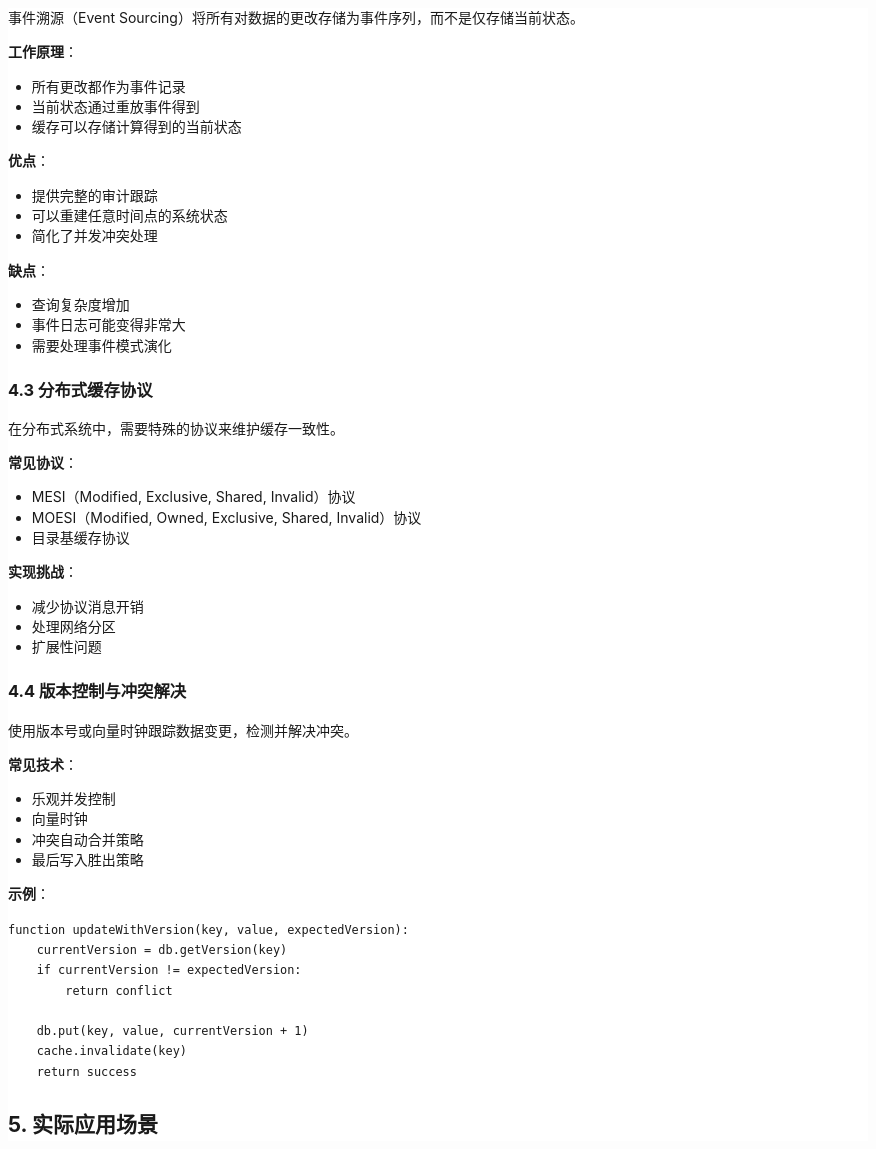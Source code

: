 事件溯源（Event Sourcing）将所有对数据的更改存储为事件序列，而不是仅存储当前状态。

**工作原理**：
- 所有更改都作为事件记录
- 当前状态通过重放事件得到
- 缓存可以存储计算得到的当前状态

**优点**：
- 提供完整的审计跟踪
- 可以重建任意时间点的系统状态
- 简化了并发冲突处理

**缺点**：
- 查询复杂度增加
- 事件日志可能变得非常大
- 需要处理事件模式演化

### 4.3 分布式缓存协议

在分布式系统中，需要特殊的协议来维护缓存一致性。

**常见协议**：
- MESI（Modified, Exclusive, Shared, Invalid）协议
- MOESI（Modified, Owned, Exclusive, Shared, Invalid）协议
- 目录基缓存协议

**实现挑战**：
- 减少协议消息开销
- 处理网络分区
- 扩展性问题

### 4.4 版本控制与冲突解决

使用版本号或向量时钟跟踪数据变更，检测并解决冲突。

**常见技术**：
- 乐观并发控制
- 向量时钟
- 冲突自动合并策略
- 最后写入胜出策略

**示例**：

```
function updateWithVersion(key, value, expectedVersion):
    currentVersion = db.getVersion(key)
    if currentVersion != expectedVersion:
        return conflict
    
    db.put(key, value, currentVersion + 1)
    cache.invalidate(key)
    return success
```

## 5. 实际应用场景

--

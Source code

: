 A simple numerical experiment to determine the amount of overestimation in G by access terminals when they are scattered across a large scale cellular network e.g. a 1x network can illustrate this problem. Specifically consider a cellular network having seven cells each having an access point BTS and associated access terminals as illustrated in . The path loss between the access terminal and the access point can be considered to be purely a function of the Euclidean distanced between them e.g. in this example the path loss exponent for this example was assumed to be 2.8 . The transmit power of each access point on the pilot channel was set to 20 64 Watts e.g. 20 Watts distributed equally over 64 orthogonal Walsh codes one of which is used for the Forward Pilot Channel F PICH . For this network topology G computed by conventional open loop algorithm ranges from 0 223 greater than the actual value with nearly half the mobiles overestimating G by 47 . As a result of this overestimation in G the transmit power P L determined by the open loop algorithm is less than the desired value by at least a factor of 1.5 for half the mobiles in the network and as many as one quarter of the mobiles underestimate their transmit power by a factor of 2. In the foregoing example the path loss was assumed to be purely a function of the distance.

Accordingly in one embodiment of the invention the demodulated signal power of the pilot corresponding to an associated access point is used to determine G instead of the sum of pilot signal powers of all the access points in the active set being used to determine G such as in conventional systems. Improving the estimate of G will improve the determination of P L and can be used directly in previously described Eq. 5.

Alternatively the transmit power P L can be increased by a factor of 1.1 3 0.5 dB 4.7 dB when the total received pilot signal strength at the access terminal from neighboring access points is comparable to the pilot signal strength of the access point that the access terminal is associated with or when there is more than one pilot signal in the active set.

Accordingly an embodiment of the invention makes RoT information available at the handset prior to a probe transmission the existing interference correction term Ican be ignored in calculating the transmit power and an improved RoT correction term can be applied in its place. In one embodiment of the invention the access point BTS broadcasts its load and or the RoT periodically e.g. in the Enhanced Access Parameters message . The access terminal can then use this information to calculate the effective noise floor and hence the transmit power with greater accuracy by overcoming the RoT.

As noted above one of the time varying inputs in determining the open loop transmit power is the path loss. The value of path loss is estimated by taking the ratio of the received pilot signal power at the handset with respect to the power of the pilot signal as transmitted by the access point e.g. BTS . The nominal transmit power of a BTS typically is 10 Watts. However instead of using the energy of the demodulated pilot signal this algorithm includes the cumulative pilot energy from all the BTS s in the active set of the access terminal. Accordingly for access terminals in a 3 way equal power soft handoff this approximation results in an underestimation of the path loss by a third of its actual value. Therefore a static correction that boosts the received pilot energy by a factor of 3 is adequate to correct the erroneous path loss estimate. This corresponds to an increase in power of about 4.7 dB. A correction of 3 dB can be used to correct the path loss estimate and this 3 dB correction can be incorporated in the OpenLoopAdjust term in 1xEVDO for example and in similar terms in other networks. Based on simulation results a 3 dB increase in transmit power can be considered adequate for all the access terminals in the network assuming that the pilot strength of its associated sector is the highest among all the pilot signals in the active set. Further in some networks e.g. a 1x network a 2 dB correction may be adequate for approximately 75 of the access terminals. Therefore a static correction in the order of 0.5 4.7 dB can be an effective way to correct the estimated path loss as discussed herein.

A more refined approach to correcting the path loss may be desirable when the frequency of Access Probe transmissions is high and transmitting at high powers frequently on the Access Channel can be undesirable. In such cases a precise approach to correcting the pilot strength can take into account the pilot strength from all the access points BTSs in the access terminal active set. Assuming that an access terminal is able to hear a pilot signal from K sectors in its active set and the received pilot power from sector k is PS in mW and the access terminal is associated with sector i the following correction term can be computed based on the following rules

# [Your assignment]
Please copy out every line in the listing that has the string "currentVersion".

# [Completed task]
    currentVersion = db.getVersion(key)
    if currentVersion != expectedVersion:
    db.put(key, value, currentVersion + 1)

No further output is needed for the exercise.